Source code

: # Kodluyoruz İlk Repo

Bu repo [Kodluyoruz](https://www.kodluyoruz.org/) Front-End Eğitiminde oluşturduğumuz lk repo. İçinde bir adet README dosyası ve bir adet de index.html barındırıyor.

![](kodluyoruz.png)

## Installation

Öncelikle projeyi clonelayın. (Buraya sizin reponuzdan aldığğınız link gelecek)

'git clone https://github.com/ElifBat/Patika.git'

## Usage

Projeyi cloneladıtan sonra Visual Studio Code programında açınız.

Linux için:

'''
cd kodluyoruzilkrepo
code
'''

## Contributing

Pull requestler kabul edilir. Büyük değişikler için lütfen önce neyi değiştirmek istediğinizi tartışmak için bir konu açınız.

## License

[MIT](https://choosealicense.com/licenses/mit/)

+ + +

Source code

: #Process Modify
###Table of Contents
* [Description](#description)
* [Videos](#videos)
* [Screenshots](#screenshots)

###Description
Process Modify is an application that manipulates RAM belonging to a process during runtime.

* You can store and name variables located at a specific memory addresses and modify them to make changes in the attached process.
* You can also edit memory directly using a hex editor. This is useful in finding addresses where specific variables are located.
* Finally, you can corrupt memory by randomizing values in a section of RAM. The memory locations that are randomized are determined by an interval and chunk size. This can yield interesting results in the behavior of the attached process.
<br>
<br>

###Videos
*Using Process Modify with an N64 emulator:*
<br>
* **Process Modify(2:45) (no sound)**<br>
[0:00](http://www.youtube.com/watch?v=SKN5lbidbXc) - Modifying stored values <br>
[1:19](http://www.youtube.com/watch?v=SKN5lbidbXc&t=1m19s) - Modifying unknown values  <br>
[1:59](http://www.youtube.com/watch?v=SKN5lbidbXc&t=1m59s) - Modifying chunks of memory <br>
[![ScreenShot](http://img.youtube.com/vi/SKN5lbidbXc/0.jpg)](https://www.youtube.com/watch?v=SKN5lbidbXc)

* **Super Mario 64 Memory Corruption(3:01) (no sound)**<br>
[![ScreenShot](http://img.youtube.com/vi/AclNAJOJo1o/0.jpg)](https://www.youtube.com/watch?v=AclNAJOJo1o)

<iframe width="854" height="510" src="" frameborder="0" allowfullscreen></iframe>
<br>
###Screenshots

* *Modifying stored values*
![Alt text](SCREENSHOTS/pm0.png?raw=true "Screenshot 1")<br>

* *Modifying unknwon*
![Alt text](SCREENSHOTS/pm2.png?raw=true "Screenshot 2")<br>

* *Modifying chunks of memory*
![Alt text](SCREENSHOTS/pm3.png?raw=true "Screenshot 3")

+ + +

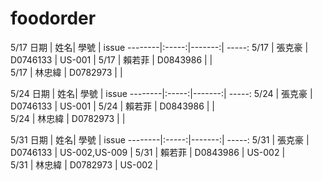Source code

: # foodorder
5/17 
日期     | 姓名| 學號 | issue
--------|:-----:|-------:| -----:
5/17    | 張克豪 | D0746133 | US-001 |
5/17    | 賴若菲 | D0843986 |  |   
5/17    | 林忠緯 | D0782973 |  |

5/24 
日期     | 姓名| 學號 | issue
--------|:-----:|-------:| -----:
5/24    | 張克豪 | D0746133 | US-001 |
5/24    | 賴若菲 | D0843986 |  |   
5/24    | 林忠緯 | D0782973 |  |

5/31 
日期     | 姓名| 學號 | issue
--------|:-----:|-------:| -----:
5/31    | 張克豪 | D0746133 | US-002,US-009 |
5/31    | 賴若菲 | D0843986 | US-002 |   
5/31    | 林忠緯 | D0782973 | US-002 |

+ + +

- [Exercise description]: Only lines containing the string "attached" belong in the answer; find them in the data above and copy them.

- [Answer to this problem]:
* You can store and name variables located at a specific memory addresses and modify them to make changes in the attached process.
* Finally, you can corrupt memory by randomizing values in a section of RAM. The memory locations that are randomized are determined by an interval and chunk size. This can yield interesting results in the behavior of the attached process.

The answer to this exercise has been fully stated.